Live Streaming Data in Need of Data Wrangling & Advanced Analytics
Regional Dates:
About this Event
In this exciting week-long hackathon hosted by Blueprint and Databricks, choose your own adventure by selecting 1 of 3 challenges that will push your skills with streaming data, large datasets and of course, Databricks!
The trend towards analyzing streaming data is becoming the default mode of data management practices with a growing number of use cases across industries. Making decisions in real time, identifying anomalous behaviors, and alerting on operational and life safety issues is largely dependent on data streams. Understanding these data patterns and the skills and tools necessary to bring these use-cases online is of increasing importance.
Many companies are planning to make significant upgrades to their data warehouse and data marts. Databricks has a prominent place in cloud-native, modern data architectures. By participating in this event, you will gain an understanding of the patterns and tools that support data engineering, data management, and advanced analytics relevant to streaming data.
Your week-long challenge is to build a working prototype for one of the three challenges below. What you choose to do, is up to you! The hackathon will conclude with teams presenting their ideas to a group of judges followed by an award ceremony.

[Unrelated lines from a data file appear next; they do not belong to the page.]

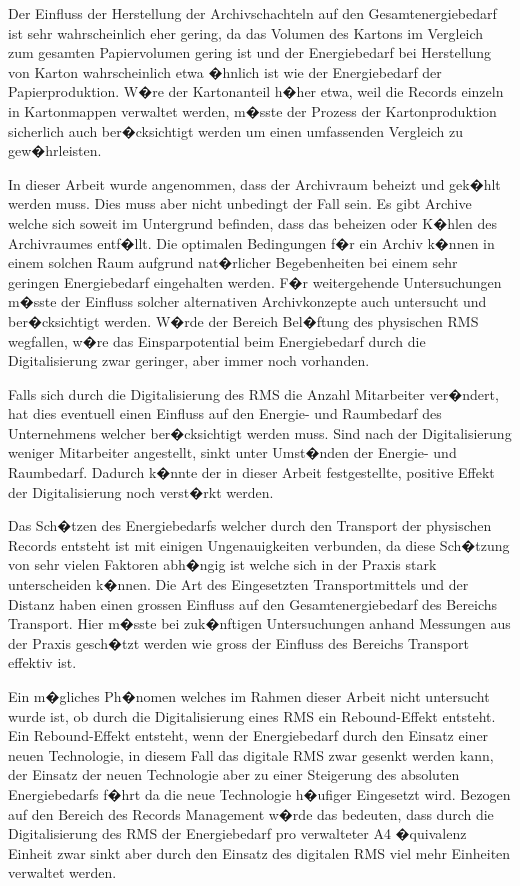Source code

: \documentclass[a4paper,twoside,10pt]{report}
\begin{document}
Der Einfluss der Herstellung der Archivschachteln auf den Gesamtenergiebedarf ist sehr wahrscheinlich eher gering, da das Volumen des Kartons im Vergleich zum gesamten Papiervolumen gering ist und der Energiebedarf bei Herstellung von Karton wahrscheinlich etwa �hnlich ist wie der Energiebedarf der Papierproduktion. W�re der Kartonanteil h�her etwa, weil die Records einzeln in Kartonmappen verwaltet werden, m�sste der Prozess der Kartonproduktion sicherlich auch ber�cksichtigt werden um einen umfassenden Vergleich zu gew�hrleisten. 

In dieser Arbeit wurde angenommen, dass der Archivraum beheizt und gek�hlt werden muss. Dies muss aber nicht unbedingt der Fall sein. Es gibt Archive welche sich soweit im Untergrund befinden, dass das beheizen oder K�hlen des Archivraumes entf�llt. Die optimalen Bedingungen f�r ein Archiv k�nnen in einem solchen Raum aufgrund nat�rlicher Begebenheiten bei einem sehr geringen Energiebedarf eingehalten werden. F�r weitergehende Untersuchungen m�sste der Einfluss solcher alternativen Archivkonzepte auch untersucht und ber�cksichtigt werden. W�rde der Bereich Bel�ftung des physischen \ac{RMS} wegfallen, w�re das Einsparpotential beim Energiebedarf durch die Digitalisierung zwar geringer, aber immer noch vorhanden. \cite{archivesuisse} 

Falls sich durch die Digitalisierung des \ac{RMS} die Anzahl Mitarbeiter ver�ndert, hat dies eventuell einen Einfluss auf den Energie- und Raumbedarf des Unternehmens welcher ber�cksichtigt werden muss. Sind nach der Digitalisierung weniger Mitarbeiter angestellt, sinkt unter Umst�nden der Energie- und Raumbedarf. Dadurch k�nnte der in dieser Arbeit festgestellte, positive Effekt der Digitalisierung noch verst�rkt werden.
 
Das Sch�tzen des Energiebedarfs welcher durch den Transport der physischen Records entsteht ist mit einigen Ungenauigkeiten verbunden, da diese Sch�tzung von sehr vielen Faktoren abh�ngig ist welche sich in der Praxis stark unterscheiden k�nnen. Die Art des Eingesetzten Transportmittels und der Distanz haben einen grossen Einfluss auf den Gesamtenergiebedarf des Bereichs Transport. Hier m�sste bei zuk�nftigen Untersuchungen anhand Messungen aus der Praxis gesch�tzt werden wie gross der Einfluss des Bereichs Transport effektiv ist.

Ein m�gliches Ph�nomen welches im Rahmen dieser Arbeit nicht untersucht wurde ist, ob durch die Digitalisierung eines \ac{RMS} ein Rebound-Effekt entsteht. Ein Rebound-Effekt entsteht, wenn der Energiebedarf durch den Einsatz einer neuen Technologie, in diesem Fall das digitale \ac{RMS} zwar gesenkt werden kann, der Einsatz der neuen Technologie aber zu einer Steigerung des absoluten Energiebedarfs f�hrt da die neue Technologie h�ufiger Eingesetzt wird. Bezogen auf den Bereich des Records Management w�rde das bedeuten, dass durch die Digitalisierung des \ac{RMS} der Energiebedarf pro verwalteter A4 �quivalenz Einheit zwar sinkt aber durch den Einsatz des digitalen \ac{RMS} viel mehr Einheiten verwaltet werden. 
\end{document}
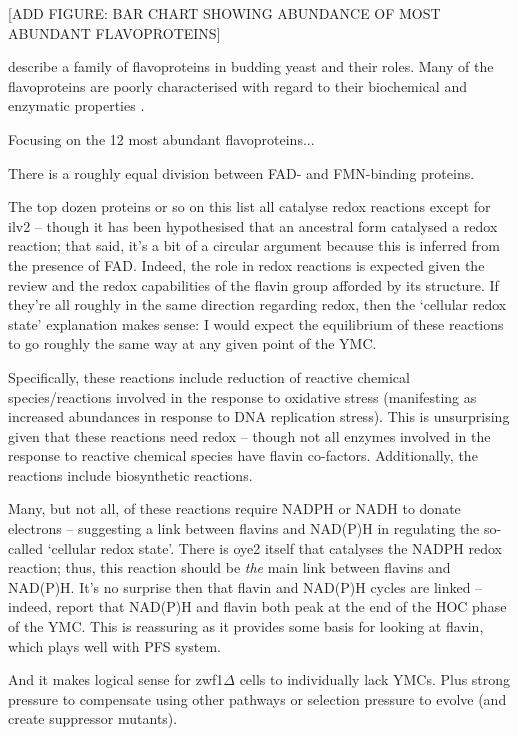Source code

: [ADD FIGURE: BAR CHART SHOWING ABUNDANCE OF MOST ABUNDANT FLAVOPROTEINS]

\citet{gudipatiFlavoproteomeYeastSaccharomyces2014} describe a family of flavoproteins in budding yeast and their roles. %
Many of the flavoproteins are poorly characterised with regard to their biochemical and enzymatic properties \citep{kochStructureBiochemicalKinetic2017}.

Focusing on the 12 most abundant \citep{hoUnificationProteinAbundance2018} flavoproteins...

There is a roughly equal division between FAD- and FMN-binding proteins.

The top dozen proteins or so on this list all catalyse redox reactions except for ilv2 -- though it has been hypothesised that an ancestral form catalysed a redox reaction; that said, it's a bit of a circular argument because this is inferred from the presence of FAD.
Indeed, the role in redox reactions is expected given the review and the redox capabilities of the flavin group afforded by its structure.
If they're all roughly in the same direction regarding redox, then the `cellular redox state' explanation makes sense: I would expect the equilibrium of these reactions to go roughly the same way at any given point of the YMC.

Specifically, these reactions include reduction of reactive chemical species/reactions involved in the response to oxidative stress (manifesting as increased abundances in response to DNA replication stress).
This is unsurprising given that these reactions need redox -- though not all enzymes involved in the response to reactive chemical species have flavin co-factors.
Additionally, the reactions include biosynthetic reactions.

Many, but not all, of these reactions require NADPH or NADH to donate electrons -- suggesting a link between flavins and NAD(P)H in regulating the so-called `cellular redox state'.
There is oye2 itself that catalyses the NADPH redox reaction; thus, this reaction should be \emph{the} main link between flavins and NAD(P)H.
It's no surprise then that flavin and NAD(P)H cycles are linked -- indeed, \citet{murrayRedoxRegulationRespiring2011} report that NAD(P)H and flavin both peak at the end of the HOC phase of the YMC.
This is reassuring as it provides some basis for looking at flavin, which plays well with PFS system.

And it makes logical sense for zwf1$\Delta{}$ cells to individually lack YMCs. Plus strong pressure to compensate using other pathways or selection pressure to evolve (and create suppressor mutants).

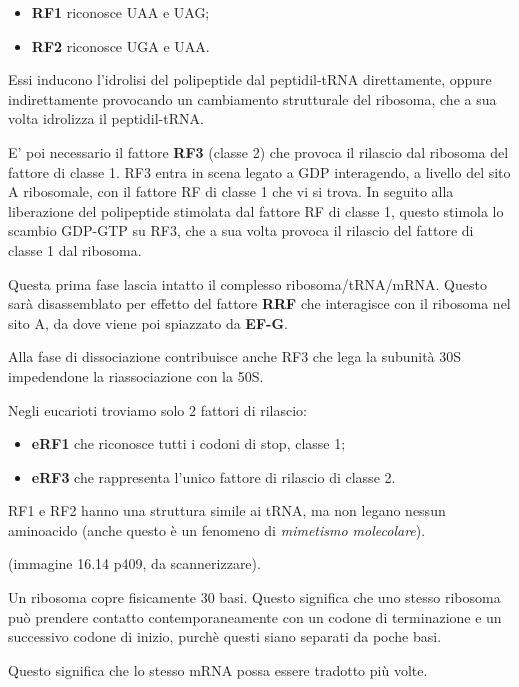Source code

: \documentclass[]{article}
\begin{document}
\begin{itemize}
\itemsep1pt\parskip0pt
\item
  \textbf{RF1} riconosce UAA e UAG;
\item
  \textbf{RF2} riconosce UGA e UAA.
\end{itemize}

Essi inducono l'idrolisi del polipeptide dal peptidil-tRNA direttamente,
oppure indirettamente provocando un cambiamento strutturale del
ribosoma, che a sua volta idrolizza il peptidil-tRNA.

E' poi necessario il fattore \textbf{RF3} (classe 2) che provoca il
rilascio dal ribosoma del fattore di classe 1. RF3 entra in scena legato
a GDP interagendo, a livello del sito A ribosomale, con il fattore RF di
classe 1 che vi si trova. In seguito alla liberazione del polipeptide
stimolata dal fattore RF di classe 1, questo stimola lo scambio GDP-GTP
su RF3, che a sua volta provoca il rilascio del fattore di classe 1 dal
ribosoma.

Questa prima fase lascia intatto il complesso ribosoma/tRNA/mRNA. Questo
sarà disassemblato per effetto del fattore \textbf{RRF} che interagisce
con il ribosoma nel sito A, da dove viene poi spiazzato da
\textbf{EF-G}.

Alla fase di dissociazione contribuisce anche RF3 che lega la subunità
30S impedendone la riassociazione con la 50S.

Negli eucarioti troviamo solo 2 fattori di rilascio:

\begin{itemize}
\itemsep1pt\parskip0pt
\item
  \textbf{eRF1} che riconosce tutti i codoni di stop, classe 1;
\item
  \textbf{eRF3} che rappresenta l'unico fattore di rilascio di classe 2.
\end{itemize}

RF1 e RF2 hanno una struttura simile ai tRNA, ma non legano nessun
aminoacido (anche questo è un fenomeno di \emph{mimetismo molecolare}).

(immagine 16.14 p409, da scannerizzare).

Un ribosoma copre fisicamente 30 basi. Questo significa che uno stesso
ribosoma può prendere contatto contemporaneamente con un codone di
terminazione e un successivo codone di inizio, purchè questi siano
separati da poche basi.

Questo significa che lo stesso mRNA possa essere tradotto più volte.
\end{document}
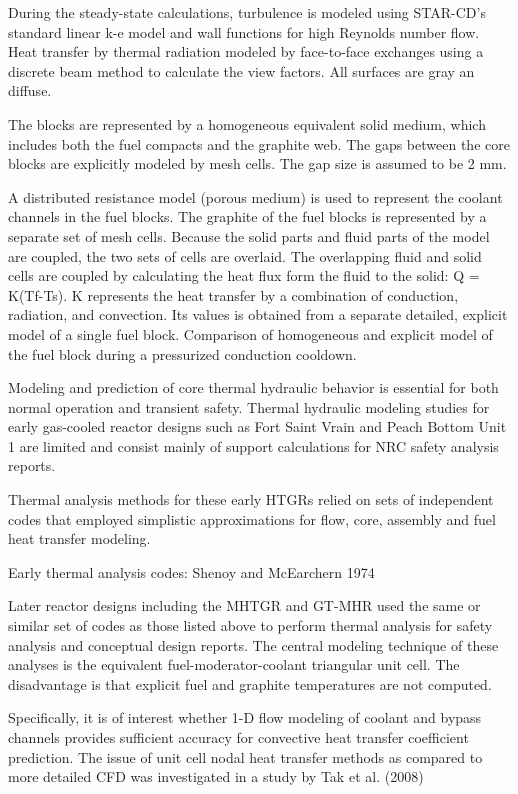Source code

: During the steady-state calculations, turbulence is modeled using STAR-CD's standard linear k-e model and wall functions for high Reynolds number flow.
Heat transfer by thermal radiation modeled by face-to-face exchanges using a discrete beam method to calculate the view factors.
All surfaces are gray an diffuse.

The blocks are represented by a homogeneous equivalent solid medium, which includes both the fuel compacts and the graphite web.
The gaps between the core blocks are explicitly modeled by mesh cells.
The gap size is assumed to be 2 mm.

A distributed resistance model (porous medium) is used to represent the coolant channels in the fuel blocks.
The graphite of the fuel blocks is represented by a separate set of mesh cells.
Because the solid parts and fluid parts of the model are coupled, the two sets of cells are overlaid.
The overlapping fluid and solid cells are coupled by calculating the heat flux form the fluid to the solid: Q = K(Tf-Ts).
K represents the heat transfer by a combination of conduction, radiation, and convection.
Its values is obtained from a separate detailed, explicit model of a single fuel block.
Comparison of homogeneous and explicit model of the fuel block during a pressurized conduction cooldown.

Modeling and prediction of core thermal hydraulic behavior is essential for both normal operation and transient safety.
Thermal hydraulic modeling studies for early gas-cooled reactor designs such as Fort Saint Vrain and Peach Bottom Unit 1 are limited and consist mainly of support calculations for NRC safety analysis reports.

Thermal analysis methods for these early HTGRs relied on sets of independent codes that employed simplistic approximations for flow, core, assembly and fuel heat transfer modeling.

Early thermal analysis codes:
Shenoy and McEarchern 1974 %

Later reactor designs including the MHTGR and GT-MHR used the same or similar set of codes as those listed above to perform thermal analysis for safety analysis and conceptual design reports.
The central modeling technique of these analyses is the equivalent fuel-moderator-coolant triangular unit cell.
The disadvantage is that explicit fuel and graphite temperatures are not computed.

Specifically, it is of interest whether 1-D flow modeling of coolant and bypass channels provides sufficient accuracy for convective heat transfer coefficient prediction.
The issue of unit cell nodal heat transfer methods as compared to more detailed CFD was investigated in a study by Tak et al. (2008) %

We will have a team of our experts available for you to bounce ideas off of, and offer some moral support. The virtual event will be hosted on Microsoft Teams, allowing you to collaborate seamlessly with your team and connect with mentors when needed.
The Scenario
Blueprint has created a simulator that streams transactions from a fictitious outdoor-gear retail company to an event hub. The transactions contain enough information about a purchase to support several data-management, machine learning, and advanced BI use cases. While the data stream in this hackathon simulates a POS system, the challenges and solutions can be applied to any industry that deals with large amounts of streaming data (IoT sensors, video game telemetry, etc.).
Challenge 1
Teams will acquire streaming-data from an Azure event hub using Databricks. A wide range of data-management techniques can be explored by the hack-teams with the goal of creating consumer-ready datasets with Databricks Delta.
Challenge 2
Blueprint has purposefully created a series of distributions in the streaming data to simulate real-life examples of fraud or anomalous transaction occurrences. From theis data, the hack-teams will explore various machine-learning techniques to find and alert on fraudulent activity and anomalies. In addition, the hack-teams can opt to use other machine-learning algorithms to: forecast sales, predict inventory-stock-out, reveal clusters, and create recommender-engines.
Challenge 3
Databricks’ Delta Lake has unleashed a new data pattern in the Cloud. The so-called Lakehouse is gaining in popularity as data can be stored, updated, and deleted directly on the data lake, without the need to process data into a warehouse. For many use-cases, this represents the quickest path to value. As Delta Lake provides direct links to Enterprise-scale BI tools, like Microsoft’s Power BI, the hack-teams will explore advanced methods of building self-service BI data models and dashboards over 100+ million rows of data.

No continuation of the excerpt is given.